Bottle D:       q₀ = 0.5

                        q_t = -0.449Log₁₀X +0.481 = -0.449Log₁₀8 + 0.481 = 0.076

                        t = 7

                                    h_D » 0.174

Discussion

      The result of  the population cage experiment (h = 0.12) is close to 0.16 — the h value obtained from Chung’s (1967) 23-week experiment. With more generations, the curve fit should provide a more accurate approximation of the Sb h value. However, for a laboratory exercise that can be performed by students during one semester, our bottle experiment is an appropriate design, for it lasts a shorter time (can be completed in one semester) but still gives satisfactory results.

      

Figure 3.  The change of Sb frequency in Bottle A, B, C and D during 8 generations.

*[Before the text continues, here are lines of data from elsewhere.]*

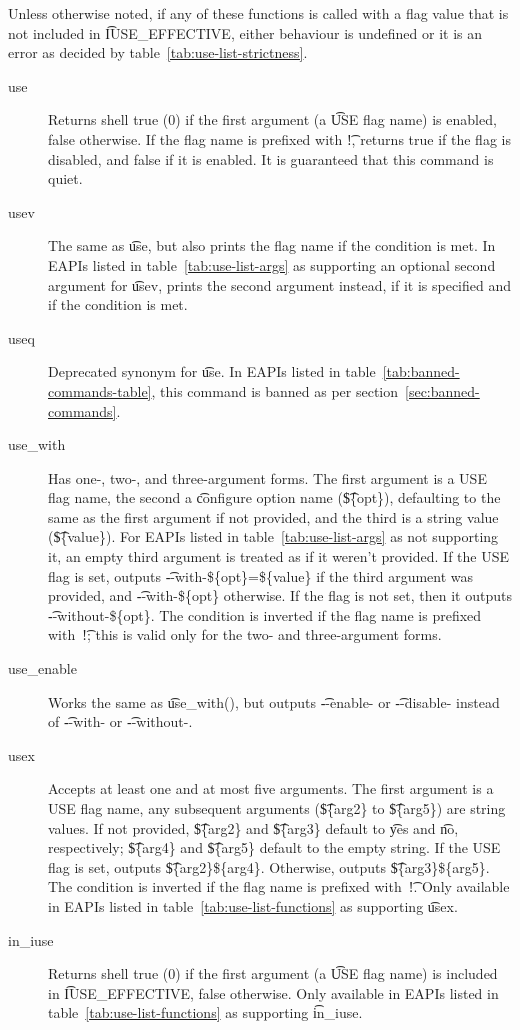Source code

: Unless otherwise noted, if any of these functions is called with a flag value that is not included
in \t{IUSE_EFFECTIVE}, either behaviour is undefined or it is an error as decided by
table~\ref{tab:use-list-strictness}.

\begin{description}
\item[use] Returns shell true (0) if the first argument (a \t{USE} flag name) is enabled, false
    otherwise.  If the flag name is prefixed with \t{!}, returns true if the flag is disabled, and
    false if it is enabled. It is guaranteed that this command is quiet.
\item[usev]  The same as \t{use}, but also prints the flag name if the condition
    is met. In EAPIs listed in table~\ref{tab:use-list-args} as supporting an optional second
    argument for \t{usev}, prints the second argument instead, if it is specified and if the
    condition is met.
\item[useq] Deprecated synonym for \t{use}.
    In EAPIs listed in table~\ref{tab:banned-commands-table}, this command is banned as per
    section~\ref{sec:banned-commands}.
\item[use_with]  Has one-, two-, and three-argument forms. The first
    argument is a USE flag name, the second a \t{configure} option name (\t{\$\{opt\}}), defaulting
    to the same as the first argument if not provided, and the third is a string value
    (\t{\$\{value\}}). For EAPIs listed in table~\ref{tab:use-list-args} as not supporting it,
    an empty third argument is treated as if it weren't provided. If the USE flag is set, outputs
    \t{-{}-with-\$\{opt\}=\$\{value\}} if the third argument was provided, and
    \t{-{}-with-\$\{opt\}} otherwise. If the flag is not set, then it outputs
    \t{-{}-without-\$\{opt\}}. The condition is inverted if the flag name is prefixed with~\t{!};
    this is valid only for the two- and three-argument forms.
\item[use_enable] Works the same as \t{use_with()}, but outputs \t{-{}-enable-} or
    \t{-{}-disable-} instead of \t{-{}-with-} or \t{-{}-without-}.
\item[usex]  Accepts at least one and at most five arguments. The first argument
    is a USE flag name, any subsequent arguments (\t{\$\{arg2\}} to \t{\$\{arg5\}}) are string
    values. If not provided, \t{\$\{arg2\}} and \t{\$\{arg3\}} default to \t{yes} and \t{no},
    respectively; \t{\$\{arg4\}} and \t{\$\{arg5\}} default to the empty string. If the USE flag is
    set, outputs \t{\$\{arg2\}\$\{arg4\}}. Otherwise, outputs \t{\$\{arg3\}\$\{arg5\}}.
    The condition is inverted if the flag name is prefixed with~\t{!}.
    Only available in EAPIs listed in table~\ref{tab:use-list-functions} as supporting \t{usex}.
\item[in_iuse]  Returns shell true (0) if the first argument (a \t{USE} flag
    name) is included in \t{IUSE_EFFECTIVE}, false otherwise. Only available in EAPIs listed in
    table~\ref{tab:use-list-functions} as supporting \t{in_iuse}.
\end{description}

The results of the bottle experiment show more fluctuations than those from the population experiment. In comparison with the population cage resultsand Chung’s data (1967), the result from bottle A seems unreasonably low, while that from bottle C seems high. Since we counted flies each generation andthere are eight total generations, including G₀, the curve fit from only eight data points can hardly provide an accuracy as good as that of the population experiment, which had 16 data points. Although two of the bottle results seem not to be reasonable, the other two are very close to the h value obtained from Chung’s (1967) 23-week experiment. If we repeat the bottle experiment with additional bottles, we expect that the results will show a normal distribution, with most being around the normal expectation and a few outliers. Hence, compared with the population cage experiment, the bottle experiment saves labor at the cost of result accuracy. But the deviation is tolerable, and therefore it is an alternative choice for students to complete the experiment in a laboratory class during one semester. It should be noted that this technique could also be used with other dominant visible mutations that have complete penetrance and constant expression, and are also homogenous lethal, such as Plum (Pm, eye color) and brown dominant (bw^D, eye color).

      From the above, it is clear that an experiment of 16 weeks or seven generations is both a good experience for students to explore a basic population genetics problem (estimation of dominance) using a traditional genetics research tool — Drosophila.

       In a discussion session at the end of the experiment, students might be asked to go to the National Center for Biotechnology Information web page (http://www3.ncbi.nlm.nih.gov) and identify some human traits that have a dominant phenotype and are also homozygous recessive lethals, such as achondroplasia, and the students could be asked if h, s or fitness estimations are given for their traits and why these human mutations are not eliminated with time by selection.

      References:  Bernstein, C., and H. Bernstein 1991,  Aging, Sex and DNA Repair. Academic Press Inc., San Diego, USA;  Chung, Y.J., 1967, Genetics 57: 957-967;  Crow, J.F., 2001, Nature Rev. Genet. 1: 40-47;  Eyre-Walker, A. and P.D. Keightley 1999, Nature 397: 344-347;  Kondrashov, A.S., 2001,  Trends in Genetics 17: 75-77;  Lindsley, D.L., and G.G. Zimm 1992, The Genome of Drosophila melanogaster. Academic Press Inc., San Diego, USA.